Binetti (Organon): “Le donne vivono più a lungo ma con più anni di malattia”

HEALTH - SALUTE

(Adnkronos) – "Le donne vivono più a lungo, ma spesso trascorrono molti anni in condizioni di salute non ottimali. Per questo è fondamentale intervenire prima, accompagnandole in ogni fase della vita con un approccio integrato e multidisciplinare". Lo ha dichiarato Flavia Binetti, amministratore delegato Organon Italia, intervenuta all'evento istituzionale 'Qui, per la salute di ogni Donna' – promosso da Organon Italia oggi a Roma – che ha riunito rappresentanti delle istituzioni, della comunità scientifica e della medicina generale per confrontarsi sulle trasformazioni demografiche ed epidemiologiche in atto e promuovere un nuovo approccio alla salute della donna. "Abbiamo scelto una missione distintiva: essere al fianco delle donne lungo tutto il loro percorso di vita, dalla contraccezione alla pianificazione familiare, fino alla menopausa e alla gestione delle patologie croniche e delle comorbilità – ha spiegato Binetti – Ma il tema centrale resta la consapevolezza: molte donne conoscono ancora poco i cambiamenti legati alle diverse fasi della vita e le possibilità di prevenzione e cura disponibili". Secondo l'Ad di Organon Italia, è necessario superare un approccio frammentato alla salute femminile: "La donna ha bisogni complessi che devono essere affrontati a 360 gradi.
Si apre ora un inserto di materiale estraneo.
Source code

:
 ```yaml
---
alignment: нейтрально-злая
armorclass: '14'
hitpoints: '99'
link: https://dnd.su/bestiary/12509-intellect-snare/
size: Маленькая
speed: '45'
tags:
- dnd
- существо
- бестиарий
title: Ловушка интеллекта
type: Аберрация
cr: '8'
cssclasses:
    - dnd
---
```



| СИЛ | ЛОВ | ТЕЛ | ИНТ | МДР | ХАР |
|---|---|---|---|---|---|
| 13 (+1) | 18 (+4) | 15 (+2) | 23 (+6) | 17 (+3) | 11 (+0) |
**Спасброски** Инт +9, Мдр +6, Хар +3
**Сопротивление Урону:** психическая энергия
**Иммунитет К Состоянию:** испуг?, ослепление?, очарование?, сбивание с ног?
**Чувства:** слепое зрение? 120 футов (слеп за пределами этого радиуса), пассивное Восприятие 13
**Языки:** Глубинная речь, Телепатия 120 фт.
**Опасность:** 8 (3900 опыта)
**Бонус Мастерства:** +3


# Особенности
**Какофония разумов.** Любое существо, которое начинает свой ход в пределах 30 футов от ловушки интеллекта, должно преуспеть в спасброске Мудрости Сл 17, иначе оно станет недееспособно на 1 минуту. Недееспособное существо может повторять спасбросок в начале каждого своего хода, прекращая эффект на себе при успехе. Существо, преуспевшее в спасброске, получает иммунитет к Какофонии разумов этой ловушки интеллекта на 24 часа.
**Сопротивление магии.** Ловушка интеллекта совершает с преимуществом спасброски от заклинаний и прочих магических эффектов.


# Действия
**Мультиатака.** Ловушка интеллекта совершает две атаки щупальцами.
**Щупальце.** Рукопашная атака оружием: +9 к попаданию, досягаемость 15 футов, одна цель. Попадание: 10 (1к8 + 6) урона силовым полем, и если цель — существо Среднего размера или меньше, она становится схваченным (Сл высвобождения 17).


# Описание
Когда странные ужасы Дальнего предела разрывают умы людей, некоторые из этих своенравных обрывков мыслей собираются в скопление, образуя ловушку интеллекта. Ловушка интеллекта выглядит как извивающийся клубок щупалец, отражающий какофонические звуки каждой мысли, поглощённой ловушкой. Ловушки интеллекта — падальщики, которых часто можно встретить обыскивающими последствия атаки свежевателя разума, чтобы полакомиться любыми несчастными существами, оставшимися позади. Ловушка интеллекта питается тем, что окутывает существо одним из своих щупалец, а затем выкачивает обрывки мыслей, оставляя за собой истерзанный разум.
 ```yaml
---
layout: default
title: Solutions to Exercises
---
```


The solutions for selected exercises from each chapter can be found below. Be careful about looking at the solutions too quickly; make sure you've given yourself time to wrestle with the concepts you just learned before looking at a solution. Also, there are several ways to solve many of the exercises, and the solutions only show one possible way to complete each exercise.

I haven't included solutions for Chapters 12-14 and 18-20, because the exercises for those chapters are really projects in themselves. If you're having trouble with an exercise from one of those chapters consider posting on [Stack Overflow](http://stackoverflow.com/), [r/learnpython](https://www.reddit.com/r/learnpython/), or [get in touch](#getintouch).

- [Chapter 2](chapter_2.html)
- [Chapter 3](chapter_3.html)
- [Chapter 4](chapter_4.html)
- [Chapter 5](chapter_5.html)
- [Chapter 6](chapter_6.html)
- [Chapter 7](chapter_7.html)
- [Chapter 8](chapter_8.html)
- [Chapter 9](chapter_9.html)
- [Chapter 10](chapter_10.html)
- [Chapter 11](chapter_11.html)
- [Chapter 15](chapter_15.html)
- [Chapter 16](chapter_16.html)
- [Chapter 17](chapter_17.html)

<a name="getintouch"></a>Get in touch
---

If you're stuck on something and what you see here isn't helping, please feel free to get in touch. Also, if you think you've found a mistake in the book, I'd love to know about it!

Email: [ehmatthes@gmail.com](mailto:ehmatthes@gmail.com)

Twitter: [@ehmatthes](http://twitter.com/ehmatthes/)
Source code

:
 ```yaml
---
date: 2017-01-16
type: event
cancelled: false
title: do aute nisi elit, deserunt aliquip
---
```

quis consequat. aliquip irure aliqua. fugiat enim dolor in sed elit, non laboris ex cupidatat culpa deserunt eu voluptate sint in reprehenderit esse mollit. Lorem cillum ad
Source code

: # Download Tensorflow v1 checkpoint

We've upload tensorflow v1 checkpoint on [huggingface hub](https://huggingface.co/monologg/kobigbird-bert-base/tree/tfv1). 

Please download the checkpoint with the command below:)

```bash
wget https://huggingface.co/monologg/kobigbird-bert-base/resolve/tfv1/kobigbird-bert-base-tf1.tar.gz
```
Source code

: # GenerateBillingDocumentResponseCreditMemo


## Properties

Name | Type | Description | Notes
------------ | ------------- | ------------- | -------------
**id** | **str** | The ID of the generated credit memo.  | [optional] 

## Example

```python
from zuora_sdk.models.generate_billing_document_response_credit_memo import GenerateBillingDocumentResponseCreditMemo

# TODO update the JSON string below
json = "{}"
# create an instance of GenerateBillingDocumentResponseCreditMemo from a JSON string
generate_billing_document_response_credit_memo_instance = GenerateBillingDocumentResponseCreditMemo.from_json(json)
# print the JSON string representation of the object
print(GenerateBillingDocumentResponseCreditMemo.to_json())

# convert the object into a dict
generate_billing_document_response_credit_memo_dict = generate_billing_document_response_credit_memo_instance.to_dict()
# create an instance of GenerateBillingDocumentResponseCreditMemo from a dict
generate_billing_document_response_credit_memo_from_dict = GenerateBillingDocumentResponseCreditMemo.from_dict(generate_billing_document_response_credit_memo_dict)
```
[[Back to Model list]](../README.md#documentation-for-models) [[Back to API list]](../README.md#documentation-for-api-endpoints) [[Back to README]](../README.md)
Per questo è essenziale mettere in rete medicina generale e specialistica, evitando percorsi discontinui, duplicazioni di esami e sprechi per il Servizio sanitario nazionale". Binetti ha inoltre richiamato l'attenzione sulla 'predisposizione di genere' nell'approccio alle cure: "Le donne affrontano molte patologie in modo diverso rispetto agli uomini. Lo vediamo, ad esempio, nell'ambito cardiovascolare: spesso sono più informate, ma tendono a prendersi cura degli altri trascurando se stesse, con una minore aderenza alle terapie. Comprendere queste differenze significa migliorare gli esiti clinici e rendere più efficace il sistema sanitario". Infine, il tema della sostenibilità sociale e lavorativa. "Come azienda vogliamo mettere in pratica ciò che promuoviamo. Oggi ci sono sempre più donne medico e professioniste sanitarie, con esigenze nuove legate all’equilibrio tra vita privata e lavoro. Servono modelli organizzativi capaci di sostenere genitorialità, caregiving e crescita professionale, modelli evolui", ha poi concluso.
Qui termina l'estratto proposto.